Mechanically Verified Calculational Abstract Interpretation

TL;DR

This paper develops a proof assistant-based framework for deriving correct, verified abstract interpreters using calculational abstract interpretation, supporting Galois connections and enabling extraction of static analyzers, validated by a formal proof.

Contribution

It introduces a monadic Galois connection theory and a metatheory to facilitate verified calculational abstract interpretation with proof extraction.

Findings

First mechanically verified proof of Cousot's calculational design.

Supports faithful translation of paper proofs into formal verification.

Enables extraction of verified static analyzers from proofs.

Abstract

Calculational abstract interpretation, long advocated by Cousot, is a technique for deriving correct-by-construction abstract interpreters from the formal semantics of programming languages. This paper addresses the problem of deriving correct-by-verified-construction abstract interpreters with the use of a proof assistant.
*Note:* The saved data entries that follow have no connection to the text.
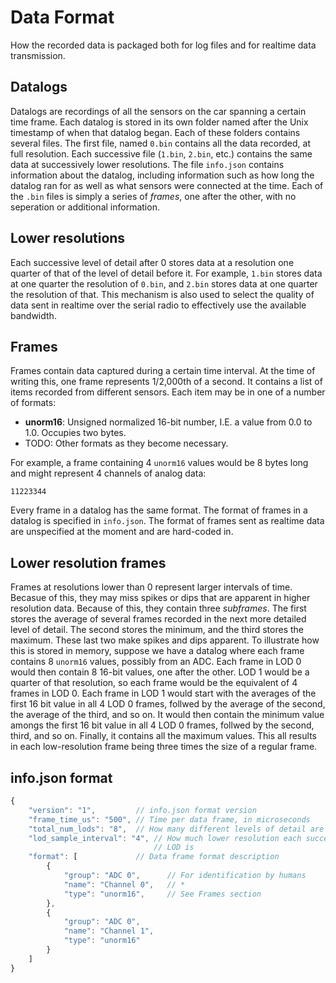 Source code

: # Data Format

How the recorded data is packaged both for log files and for realtime data
transmission.

## Datalogs

Datalogs are recordings of all the sensors on the car spanning a certain time
frame. Each datalog is stored in its own folder named after the Unix timestamp 
of when that datalog began. Each of these folders contains several files. The 
first file, named `0.bin` contains all the data recorded, at full resolution.
Each successive file (`1.bin`, `2.bin`, etc.) contains the same data at
successively lower resolutions. The file `info.json` contains information about
the datalog, including information such as how long the datalog ran for as well
as what sensors were connected at the time. Each of the `.bin` files is simply
a series of *frames*, one after the other, with no seperation or additional 
information.

## Lower resolutions

Each successive level of detail after 0 stores data at a resolution one quarter
of that of the level of detail before it. For example, `1.bin` stores data at 
one quarter the resolution of `0.bin`, and `2.bin` stores data at one quarter
the resolution of that. This mechanism is also used to select the quality of
data sent in realtime over the serial radio to effectively use the available 
bandwidth.

## Frames

Frames contain data captured during a certain time interval. At the time of
writing this, one frame represents 1/2,000th of a second. It contains a list of
items recorded from different sensors. Each item may be in one of a number of
formats:

- **unorm16**: Unsigned normalized 16-bit number, I.E. a value from 0.0 to 1.0.
  Occupies two bytes.
- TODO: Other formats as they become necessary.

For example, a frame containing 4 `unorm16` values would be 8 bytes long and
might represent 4 channels of analog data:

```
11223344
```

Every frame in a datalog has the same format. The format of frames in a datalog 
is specified in `info.json`. The format of frames sent as realtime data are 
unspecified at the moment and are hard-coded in.

## Lower resolution frames

Frames at resolutions lower than 0 represent larger intervals of time. Becasue
of this, they may miss spikes or dips that are apparent in higher resolution
data. Because of this, they contain three *subframes*. The first stores the
average of several frames recorded in the next more detailed level of detail.
The second stores the minimum, and the third stores the maximum. These last
two make spikes and dips apparent. To illustrate how this is stored in memory,
suppose we have a datalog where each frame contains 8 `unorm16` values, possibly
from an ADC. Each frame in LOD 0 would then contain 8 16-bit values, one after
the other. LOD 1 would be a quarter of that resolution, so each frame would be
the equivalent of 4 frames in LOD 0. Each frame in LOD 1 would start with the
averages of the first 16 bit value in all 4 LOD 0 frames, follwed by the average
of the second, the average of the third, and so on. It would then contain the
minimum value amongs the first 16 bit value in all 4 LOD 0 frames, follwed by
the second, third, and so on. Finally, it contains all the maximum values. This
all results in each low-resolution frame being three times the size of a regular
frame.

## info.json format

```js
{
    "version": "1",         // info.json format version
    "frame_time_us": "500", // Time per data frame, in microseconds
    "total_num_lods": "8",  // How many different levels of detail are recorded
    "lod_sample_interval": "4", // How much lower resolution each successive
                                // LOD is
    "format": [             // Data frame format description
        {
            "group": "ADC 0",      // For identification by humans
            "name": "Channel 0",   // *
            "type": "unorm16",     // See Frames section
        },
        {
            "group": "ADC 0",
            "name": "Channel 1",
            "type": "unorm16"
        }
    ]
}
```
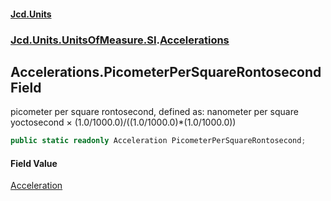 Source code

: #### [Jcd.Units](index.md 'index')
### [Jcd.Units.UnitsOfMeasure.SI](Jcd.Units.UnitsOfMeasure.SI.md 'Jcd.Units.UnitsOfMeasure.SI').[Accelerations](Accelerations.md 'Jcd.Units.UnitsOfMeasure.SI.Accelerations')

## Accelerations.PicometerPerSquareRontosecond Field

picometer per square rontosecond, defined as: nanometer per square yoctosecond × (1.0/1000.0)/((1.0/1000.0)*(1.0/1000.0))

```csharp
public static readonly Acceleration PicometerPerSquareRontosecond;
```

#### Field Value
[Acceleration](Acceleration.md 'Jcd.Units.UnitTypes.Acceleration')
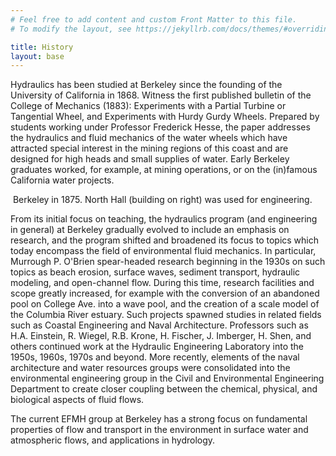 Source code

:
 ```yaml
---
# Feel free to add content and custom Front Matter to this file.
# To modify the layout, see https://jekyllrb.com/docs/themes/#overriding-theme-defaults

title: History
layout: base
---
```


Hydraulics has been studied at Berkeley since the founding of the University of California in 1868. Witness the first published bulletin of the College of Mechanics (1883): Experiments with a Partial Turbine or Tangential Wheel, and Experiments with Hurdy Gurdy Wheels. Prepared by students working under Professor Frederick Hesse, the paper addresses the hydraulics and fluid mechanics of the water wheels which have attracted special interest in the mining regions of this coast and are designed for high heads and small supplies of water. Early Berkeley graduates worked, for example, at mining operations, or on the (in)famous California water projects.

<img src="" /> 
Berkeley in 1875. North Hall (building on right) was used for engineering.

From its initial focus on teaching, the hydraulics program (and engineering in general) at Berkeley gradually evolved to include an emphasis on research, and the program shifted and broadened its focus to topics which today encompass the field of environmental fluid mechanics. In particular, Murrough P. O'Brien spear-headed research beginning in the 1930s on such topics as beach erosion, surface waves, sediment transport, hydraulic modeling, and open-channel flow. During this time, research facilities and scope greatly increased, for example with the conversion of an abandoned pool on College Ave. into a wave pool, and the creation of a scale model of the Columbia River estuary. Such projects spawned studies in related fields such as Coastal Engineering and Naval Architecture. Professors such as H.A. Einstein, R. Wiegel, R.B. Krone, H. Fischer, J. Imberger, H. Shen, and others continued work at the Hydraulic Engineering Laboratory into the 1950s, 1960s, 1970s and beyond. More recently, elements of the naval architecture and water resources groups were consolidated into the environmental engineering group in the Civil and Environmental Engineering Department to create closer coupling between the chemical, physical, and biological aspects of fluid flows.

The current EFMH group at Berkeley has a strong focus on fundamental properties of flow and transport in the environment in surface water and atmospheric flows, and applications in hydrology. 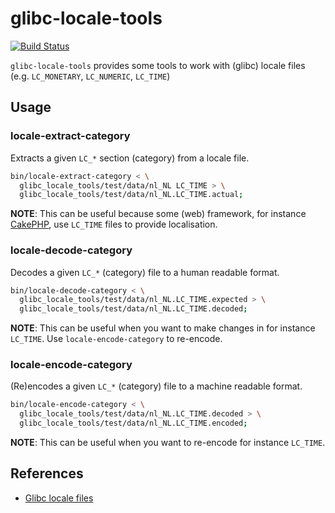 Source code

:# glibc-locale-tools

[![Build Status](https://travis-ci.org/Oefenweb/glibc-locale-tools.svg)](https://travis-ci.org/Oefenweb/glibc-locale-tools)

`glibc-locale-tools` provides some tools to work with (glibc) locale files (e.g. `LC_MONETARY`, `LC_NUMERIC`, `LC_TIME`)

## Usage

### locale-extract-category

Extracts a given `LC_*` section (category) from a locale file.

```sh
bin/locale-extract-category < \
  glibc_locale_tools/test/data/nl_NL LC_TIME > \
  glibc_locale_tools/test/data/nl_NL.LC_TIME.actual;
```

__NOTE__: This can be useful because some (web) framework, for instance [CakePHP](http://book.cakephp.org/2.0/en/core-libraries/internationalization-and-localization.html), use `LC_TIME` files to provide localisation.

### locale-decode-category

Decodes a given `LC_*` (category) file to a human readable format.

```sh
bin/locale-decode-category < \
  glibc_locale_tools/test/data/nl_NL.LC_TIME.expected > \
  glibc_locale_tools/test/data/nl_NL.LC_TIME.decoded;
```

__NOTE__: This can be useful when you want to make changes in for instance `LC_TIME`. Use `locale-encode-category` to re-encode.

### locale-encode-category

(Re)encodes a given `LC_*` (category) file to a machine readable format.

```sh
bin/locale-encode-category < \
  glibc_locale_tools/test/data/nl_NL.LC_TIME.decoded > \
  glibc_locale_tools/test/data/nl_NL.LC_TIME.encoded;
```

__NOTE__: This can be useful when you want to re-encode for instance `LC_TIME`.

## References

* [Glibc locale files](http://localization-guide.readthedocs.org/en/latest/guide/locales/glibc.html)
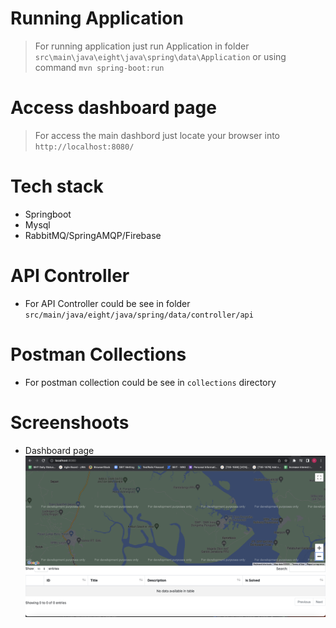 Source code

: # Running Application
 > For running application just run Application in folder ```src\main\java\eight\java\spring\data\Application``` or using command ```mvn spring-boot:run``` 
# Access dashboard page
 > For access the main dashbord just locate your browser into ```http://localhost:8080/```
# Tech stack
   - Springboot
   - Mysql
   - RabbitMQ/SpringAMQP/Firebase
# API Controller
   - For API Controller could be see in folder ```src/main/java/eight/java/spring/data/controller/api```
# Postman Collections
  - For postman collection could be see in ```collections``` directory
# Screenshoots
  - Dashboard page![dashboard](./screenshoot/home_page.png)

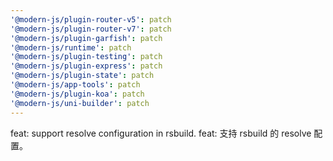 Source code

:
 ```yaml
---
'@modern-js/plugin-router-v5': patch
'@modern-js/plugin-router-v7': patch
'@modern-js/plugin-garfish': patch
'@modern-js/runtime': patch
'@modern-js/plugin-testing': patch
'@modern-js/plugin-express': patch
'@modern-js/plugin-state': patch
'@modern-js/app-tools': patch
'@modern-js/plugin-koa': patch
'@modern-js/uni-builder': patch
---
```


feat: support resolve configuration in rsbuild.
feat: 支持 rsbuild 的 resolve 配置。
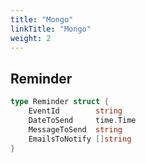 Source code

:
 ```yaml
---
title: "Mongo"
linkTitle: "Mongo"
weight: 2
---
```


## Reminder
```GO
type Reminder struct {
	EventId        string    
	DateToSend     time.Time 
	MessageToSend  string    
	EmailsToNotify []string  
}
```


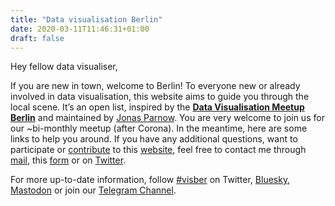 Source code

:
 ```yaml
---
title: "Data visualisation Berlin"
date: 2020-03-11T11:46:31+01:00
draft: false
---
```


Hey fellow data visualiser,

If you are new in town, welcome to Berlin! To everyone new or already involved in data visualisation, this website aims to guide you through the local scene. It’s an open list, inspired by the **[Data Visualisation Meetup Berlin](https://www.meetup.com/de-DE/Data-Visualization-Berlin/)** and maintained by [Jonas Parnow](https://jonasparnow.com). You are very welcome to join us for our ~bi-monthly meetup (after Corona). In the meantime, here are some links to help you around. If you have any additional questions, want to participate or [contribute](https://forms.gle/VUPMpCgor5LoazJS6) to this [website](https://github.com/Data-Visualization-Berlin/Datavis-Berlin-Website), feel free to contact me through [mail](mailto:jonas-at-datavis.berlin), this [form](https://forms.gle/VUPMpCgor5LoazJS6) or on [Twitter](https://twitter.com/zeto).

For more up-to-date information, follow [#visber](https://twitter.com/hashtag/visber) on Twitter, <a href="https://bsky.app/profile/datavis.berlin">Bluesky</a>, <a rel="me" href="https://vis.social/@berlin">Mastodon</a> or join our [Telegram Channel](http://t.me/visber).

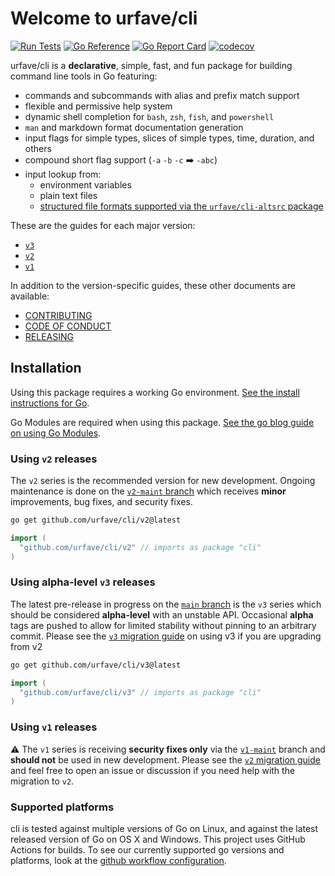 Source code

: <!--
NOTE: This first section is intentionally identical to the top-level README.md at
https://github.com/urfave/cli/blob/main/README.md
-->
# Welcome to urfave/cli

[![Run Tests](https://github.com/urfave/cli/actions/workflows/cli.yml/badge.svg)](https://github.com/urfave/cli/actions/workflows/cli.yml)
[![Go Reference](https://pkg.go.dev/badge/github.com/urfave/cli/v3.svg)](https://pkg.go.dev/github.com/urfave/cli/v3)
[![Go Report Card](https://goreportcard.com/badge/github.com/urfave/cli/v3)](https://goreportcard.com/report/github.com/urfave/cli/v3)
[![codecov](https://codecov.io/gh/urfave/cli/branch/main/graph/badge.svg?token=t9YGWLh05g)](https://codecov.io/gh/urfave/cli)

urfave/cli is a **declarative**, simple, fast, and fun package for building command line tools in Go featuring:

- commands and subcommands with alias and prefix match support
- flexible and permissive help system
- dynamic shell completion for `bash`, `zsh`, `fish`, and `powershell`
- `man` and markdown format documentation generation
- input flags for simple types, slices of simple types, time, duration, and others
- compound short flag support (`-a` `-b` `-c` :arrow_right: `-abc`)
- input lookup from:
    - environment variables
    - plain text files
    - [structured file formats supported via the `urfave/cli-altsrc` package](https://github.com/urfave/cli-altsrc)

<!--
/END first section that is identical to README.md first section
-->

These are the guides for each major version:

- [`v3`](./v3/getting-started.md)
- [`v2`](./v2/getting-started.md)
- [`v1`](./v1/getting-started.md)

In addition to the version-specific guides, these other documents are available:

- [CONTRIBUTING](./CONTRIBUTING.md)
- [CODE OF CONDUCT](./CODE_OF_CONDUCT.md)
- [RELEASING](./RELEASING.md)

## Installation

Using this package requires a working Go environment. [See the install instructions for Go](https://go.dev/doc/install).

Go Modules are required when using this package. [See the go blog guide on using Go Modules](https://blog.golang.org/using-go-modules).

### Using `v2` releases

The `v2` series is the recommended version for new development. Ongoing
maintenance is done on the [`v2-maint`
branch](https://github.com/urfave/cli/tree/v2-maint) which receives **minor**
improvements, bug fixes, and security fixes.

```sh
go get github.com/urfave/cli/v2@latest
```

```go
import (
  "github.com/urfave/cli/v2" // imports as package "cli"
)
```

### Using **alpha-level** `v3` releases

The latest pre-release in progress on the [`main`
branch](https://github.com/urfave/cli/tree/main) is the `v3` series which should
be considered **alpha-level** with an unstable API. Occasional **alpha** tags
are pushed to allow for limited stability without pinning to an arbitrary
commit. Please see the [`v3` migration
guide](./migrate-v2-to-v3.md) on using v3 if you are upgrading from v2

```sh
go get github.com/urfave/cli/v3@latest
```

```go
import (
  "github.com/urfave/cli/v3" // imports as package "cli"
)
```

### Using `v1` releases

:warning: The `v1` series is receiving **security fixes only** via the
[`v1-maint`](https://github.com/urfave/cli/tree/v1-maint) branch and **should
not** be used in new development. Please see the [`v2` migration
guide](./migrate-v1-to-v2.md) and feel free to open an issue or discussion if
you need help with the migration to `v2`.

### Supported platforms

cli is tested against multiple versions of Go on Linux, and against the latest
released version of Go on OS X and Windows. This project uses GitHub Actions
for builds. To see our currently supported go versions and platforms, look at
the [github workflow
configuration](https://github.com/urfave/cli/blob/main/.github/workflows/cli.yml).
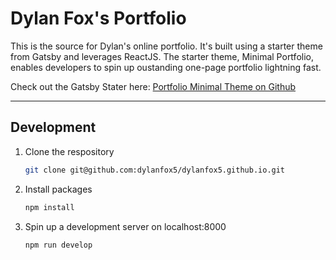 # Dylan Fox's Portfolio

This is the source for Dylan's online portfolio. It's built using a starter theme from Gatsby and leverages ReactJS. The starter theme, Minimal Portfolio, enables developers to spin up oustanding one-page portfolio lightning fast.

Check out the Gatsby Stater here: [Portfolio Minimal Theme on Github](https://github.com/konstantinmuenster/gatsby-theme-portfolio-minimal)

---

## Development

1. Clone the respository

   ```sh
   git clone git@github.com:dylanfox5/dylanfox5.github.io.git
   ```

2. Install packages

   ```sh
   npm install
   ```

3. Spin up a development server on localhost:8000

   ```sh
   npm run develop
   ```
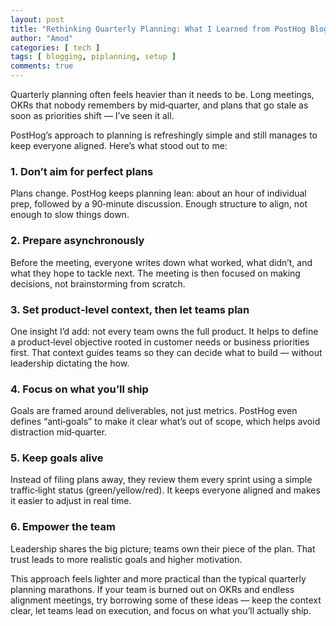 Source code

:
 ```yaml
---
layout: post
title: "Rethinking Quarterly Planning: What I Learned from PostHog Blog and Personal Experience"
author: "Amod"
categories: [ tech ]
tags: [ blogging, piplanning, setup ]
comments: true
---
```

Quarterly planning often feels heavier than it needs to be. Long meetings, OKRs that nobody remembers by mid‑quarter, and plans that go stale as soon as priorities shift — I’ve seen it all.

PostHog’s approach to planning is refreshingly simple and still manages to keep everyone aligned. Here’s what stood out to me:

### 1. Don’t aim for perfect plans
Plans change. PostHog keeps planning lean: about an hour of individual prep, followed by a 90‑minute discussion. Enough structure to align, not enough to slow things down.

### 2. Prepare asynchronously
Before the meeting, everyone writes down what worked, what didn’t, and what they hope to tackle next. The meeting is then focused on making decisions, not brainstorming from scratch.

### 3. Set product‑level context, then let teams plan
One insight I’d add: not every team owns the full product. It helps to define a product‑level objective rooted in customer needs or business priorities first. That context guides teams so they can decide what to build — without leadership dictating the how.

### 4. Focus on what you’ll ship
Goals are framed around deliverables, not just metrics. PostHog even defines “anti‑goals” to make it clear what’s out of scope, which helps avoid distraction mid‑quarter.

### 5. Keep goals alive
Instead of filing plans away, they review them every sprint using a simple traffic‑light status (green/yellow/red). It keeps everyone aligned and makes it easier to adjust in real time.

### 6. Empower the team
Leadership shares the big picture; teams own their piece of the plan. That trust leads to more realistic goals and higher motivation.

This approach feels lighter and more practical than the typical quarterly planning marathons. If your team is burned out on OKRs and endless alignment meetings, try borrowing some of these ideas — keep the context clear, let teams lead on execution, and focus on what you’ll actually ship. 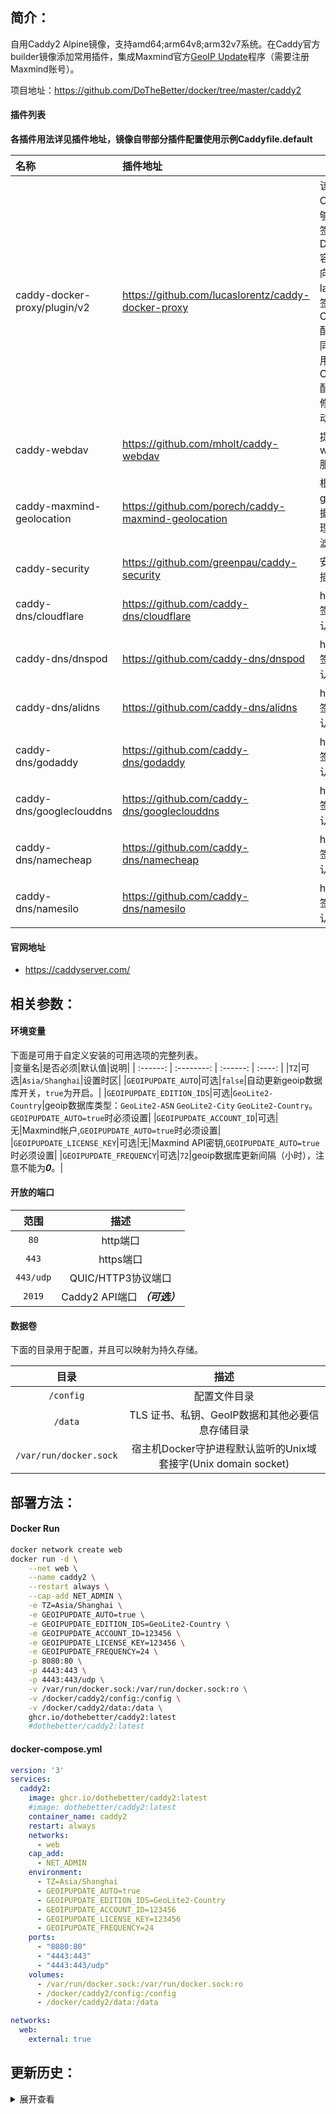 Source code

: ## 简介：
自用Caddy2 Alpine镜像，支持amd64;arm64v8;arm32v7系统。在Caddy官方builder镜像添加常用插件，集成Maxmind官方[GeoIP Update](https://dev.maxmind.com/geoip/updating-databases?lang=en)程序（需要注册Maxmind账号）。  

项目地址：https://github.com/DoTheBetter/docker/tree/master/caddy2

####  插件列表

**各插件用法详见插件地址，镜像自带部分插件配置使用示例Caddyfile.default**

| 名称                           | 插件地址                                                | 说明                                                                                  |
|:---------------------------- |:--------------------------------------------------- | ----------------------------------------------------------------------------------- |
| caddy-docker-proxy/plugin/v2 | https://github.com/lucaslorentz/caddy-docker-proxy  | 该插件使 Caddy 能够通过标签用作 Docker 容器的反向代理，labels标签可与Caddyfile配置文件同时使用，Caddyfile配置文件修改后自动重载 |
| caddy-webdav                 | https://github.com/mholt/caddy-webdav               | 提供webdav服务                                                                          |
| caddy-maxmind-geolocation    | https://github.com/porech/caddy-maxmind-geolocation | 根据geoip数据库 IP 地理位置过滤请求                                                              |
| caddy-security               | https://github.com/greenpau/caddy-security          | 安全认证插件                                                                              |
| caddy-dns/cloudflare         | https://github.com/caddy-dns/cloudflare             | https证书签署dns认证                                                                      |
| caddy-dns/dnspod             | https://github.com/caddy-dns/dnspod                 | https证书签署dns认证                                                                      |
| caddy-dns/alidns             | https://github.com/caddy-dns/alidns                 | https证书签署dns认证                                                                      |
| caddy-dns/godaddy            | https://github.com/caddy-dns/godaddy                | https证书签署dns认证                                                                      |
| caddy-dns/googleclouddns     | https://github.com/caddy-dns/googleclouddns         | https证书签署dns认证                                                                      |
| caddy-dns/namecheap          | https://github.com/caddy-dns/namecheap              | https证书签署dns认证                                                                      |
| caddy-dns/namesilo           | https://github.com/caddy-dns/namesilo               | https证书签署dns认证                                                                      |

#### 官网地址

* ‍https://caddyserver.com/ 

## 相关参数：

#### 环境变量
下面是可用于自定义安装的可用选项的完整列表。  
|变量名|是否必须|默认值|说明|
| :------: | :--------: | :------: | :----: |
|`TZ`|可选|`Asia/Shanghai`|设置时区|
|`GEOIPUPDATE_AUTO`|可选|`false`|自动更新geoip数据库开关，`true`为开启。|
|`GEOIPUPDATE_EDITION_IDS`|可选|`GeoLite2-Country`|geoip数据库类型：`GeoLite2-ASN`  `GeoLite2-City`  `GeoLite2-Country`。`GEOIPUPDATE_AUTO=true`时必须设置|
|`GEOIPUPDATE_ACCOUNT_ID`|可选|无|Maxmind帐户,`GEOIPUPDATE_AUTO=true`时必须设置|
|`GEOIPUPDATE_LICENSE_KEY`|可选|无|Maxmind API密钥,`GEOIPUPDATE_AUTO=true`时必须设置|
|`GEOIPUPDATE_FREQUENCY`|可选|`72`|geoip数据库更新间隔（小时），注意不能为***0***。|

#### 开放的端口

|范围|描述|
| :----: | :----: |
|`80`|http端口|
|`443`|https端口|
|`443/udp`|QUIC/HTTP3协议端口|
|`2019`|Caddy2 API端口 ***（可选）***|

#### 数据卷

下面的目录用于配置，并且可以映射为持久存储。  

|目录|描述|
| :----: | :----: |
|`/config`|配置文件目录|
|`/data`|TLS 证书、私钥、GeoIP数据和其他必要信息存储目录|
|`/var/run/docker.sock`|宿主机Docker守护进程默认监听的Unix域套接字(Unix domain socket)|

## 部署方法：

#### Docker Run

```bash
docker network create web
docker run -d \
	--net web \
	--name caddy2 \
	--restart always \
	--cap-add NET_ADMIN \
	-e TZ=Asia/Shanghai \
	-e GEOIPUPDATE_AUTO=true \
	-e GEOIPUPDATE_EDITION_IDS=GeoLite2-Country \
	-e GEOIPUPDATE_ACCOUNT_ID=123456 \
	-e GEOIPUPDATE_LICENSE_KEY=123456 \
	-e GEOIPUPDATE_FREQUENCY=24 \
	-p 8080:80 \
	-p 4443:443 \
	-p 4443:443/udp \
	-v /var/run/docker.sock:/var/run/docker.sock:ro \
	-v /docker/caddy2/config:/config \
	-v /docker/caddy2/data:/data \
	ghcr.io/dothebetter/caddy2:latest
	#dothebetter/caddy2:latest
```

#### docker-compose.yml

```yaml
version: '3'
services:
  caddy2:
    image: ghcr.io/dothebetter/caddy2:latest
    #image: dothebetter/caddy2:latest
    container_name: caddy2
    restart: always
    networks:
      - web
    cap_add:
      - NET_ADMIN
    environment:
      - TZ=Asia/Shanghai
      - GEOIPUPDATE_AUTO=true
      - GEOIPUPDATE_EDITION_IDS=GeoLite2-Country
      - GEOIPUPDATE_ACCOUNT_ID=123456
      - GEOIPUPDATE_LICENSE_KEY=123456
      - GEOIPUPDATE_FREQUENCY=24
    ports:
      - "8080:80"
      - "4443:443"
      - "4443:443/udp"
    volumes:
      - /var/run/docker.sock:/var/run/docker.sock:ro
      - /docker/caddy2/config:/config
      - /docker/caddy2/data:/data

networks:
  web:
    external: true
```
## 更新历史：

<details>
<summary>展开查看</summary>
2024年10月5日<br>
    更新镜像版本：dothebetter/caddy2:2.8.4<br>
    1、更新基础镜像alpine:3.20<br>
    2、更新Caddyfile版本v2.8.4<br>
    3、更新MaxMind的GeoIP Update程序版本v7.0.1<br>
<br>
2024年3月17日<br>
    1、更新基础镜像alpine:3.19<br>
    2、更新Caddyfile版本v2.7.6<br>
    3、更新MaxMind的GeoIP Update程序版本v6.1.0<br>
<br>
2022年3月27日<br>
    1、基础镜像alpine:3.15<br>
    2、集成MaxMind的GeoIP Update程序https://dev.maxmind.com/geoip/updating-databases?lang=en<br>
    3、Caddyfile默认配置文件修改<br>
</details>
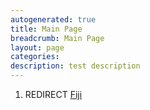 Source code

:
 ```yaml
---
autogenerated: true
title: Main Page
breadcrumb: Main Page
layout: page
categories: 
description: test description
---
```


1.  REDIRECT [Fiji](Fiji)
We identify several technical challenges to overcome with the aim of supporting verified calculational abstract interpretation that is faithful to existing pencil-and-paper proofs, supports calculation with Galois connections generally, and enables the extraction of verified static analyzers from these proofs. To meet these challenges, we develop a theory of Galois connections in monadic style that include a specification effect. Effectful calculations may reason classically, while pure calculations have extractable computational content. Moving between the worlds of specification and implementation is enabled by our metatheory. To validate our approach, we give the first mechanically verified proof of correctness for Cousot's "Calculational design of a generic abstract interpreter." Our proof "by calculus" closely follows the original paper-and-pencil proof and supports the extraction of a verified static analyzer.